Requirement:
Retype, word for word, every line from the one holding "### 程序的破解思路" through the one holding "打开活动监视器，搜索Ease,获取pid" in the entries below, both included, and only those lines.

Dataset records:
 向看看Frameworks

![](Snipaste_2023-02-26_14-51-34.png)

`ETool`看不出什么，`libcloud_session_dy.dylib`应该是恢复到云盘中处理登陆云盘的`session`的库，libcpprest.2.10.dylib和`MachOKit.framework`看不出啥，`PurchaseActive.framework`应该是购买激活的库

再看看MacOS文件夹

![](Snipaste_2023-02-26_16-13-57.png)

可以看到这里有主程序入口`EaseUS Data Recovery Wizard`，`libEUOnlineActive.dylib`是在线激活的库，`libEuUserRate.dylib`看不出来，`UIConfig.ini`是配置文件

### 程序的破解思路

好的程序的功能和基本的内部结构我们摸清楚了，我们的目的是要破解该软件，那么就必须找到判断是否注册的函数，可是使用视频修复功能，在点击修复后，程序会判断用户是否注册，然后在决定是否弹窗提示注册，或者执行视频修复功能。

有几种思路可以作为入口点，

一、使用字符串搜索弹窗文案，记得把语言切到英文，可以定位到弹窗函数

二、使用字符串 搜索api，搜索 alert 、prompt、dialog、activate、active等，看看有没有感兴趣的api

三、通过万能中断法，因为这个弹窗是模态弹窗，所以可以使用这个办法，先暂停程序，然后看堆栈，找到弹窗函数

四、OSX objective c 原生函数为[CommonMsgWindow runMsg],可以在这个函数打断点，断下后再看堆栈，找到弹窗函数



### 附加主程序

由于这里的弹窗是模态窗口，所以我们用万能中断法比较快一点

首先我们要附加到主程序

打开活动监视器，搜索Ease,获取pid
...
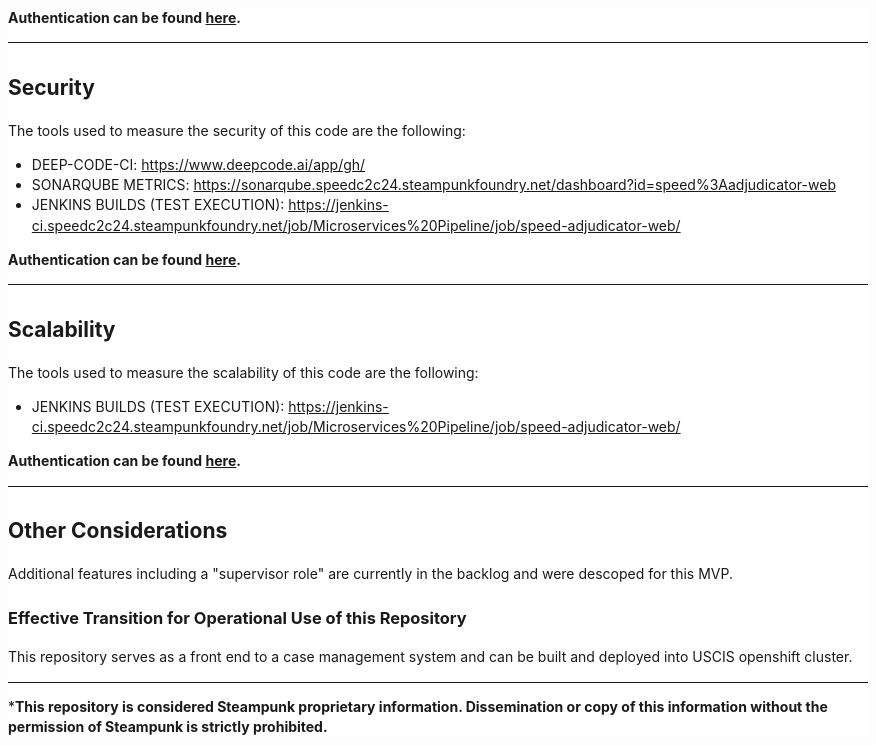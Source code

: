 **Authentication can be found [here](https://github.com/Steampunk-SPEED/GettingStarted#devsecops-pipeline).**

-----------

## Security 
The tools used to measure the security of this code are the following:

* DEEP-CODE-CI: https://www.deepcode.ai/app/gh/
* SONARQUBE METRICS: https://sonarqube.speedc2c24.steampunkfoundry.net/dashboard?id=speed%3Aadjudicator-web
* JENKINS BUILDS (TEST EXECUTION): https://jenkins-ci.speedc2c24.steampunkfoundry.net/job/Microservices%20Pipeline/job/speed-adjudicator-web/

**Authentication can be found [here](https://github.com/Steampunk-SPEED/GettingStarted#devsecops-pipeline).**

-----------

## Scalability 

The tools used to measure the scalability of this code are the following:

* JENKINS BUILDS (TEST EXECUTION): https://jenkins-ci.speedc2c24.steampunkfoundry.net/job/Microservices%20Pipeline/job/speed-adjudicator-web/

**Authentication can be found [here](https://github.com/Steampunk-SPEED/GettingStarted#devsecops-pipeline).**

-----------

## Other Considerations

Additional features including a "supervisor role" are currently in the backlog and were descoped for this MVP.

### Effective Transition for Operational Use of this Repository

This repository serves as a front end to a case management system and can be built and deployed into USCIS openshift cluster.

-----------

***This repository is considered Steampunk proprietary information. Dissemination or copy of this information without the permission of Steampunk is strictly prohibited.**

Written answer:
### 程序的破解思路

好的程序的功能和基本的内部结构我们摸清楚了，我们的目的是要破解该软件，那么就必须找到判断是否注册的函数，可是使用视频修复功能，在点击修复后，程序会判断用户是否注册，然后在决定是否弹窗提示注册，或者执行视频修复功能。

有几种思路可以作为入口点，

一、使用字符串搜索弹窗文案，记得把语言切到英文，可以定位到弹窗函数

二、使用字符串 搜索api，搜索 alert 、prompt、dialog、activate、active等，看看有没有感兴趣的api

三、通过万能中断法，因为这个弹窗是模态弹窗，所以可以使用这个办法，先暂停程序，然后看堆栈，找到弹窗函数

四、OSX objective c 原生函数为[CommonMsgWindow runMsg],可以在这个函数打断点，断下后再看堆栈，找到弹窗函数



### 附加主程序

由于这里的弹窗是模态窗口，所以我们用万能中断法比较快一点

首先我们要附加到主程序

打开活动监视器，搜索Ease,获取pid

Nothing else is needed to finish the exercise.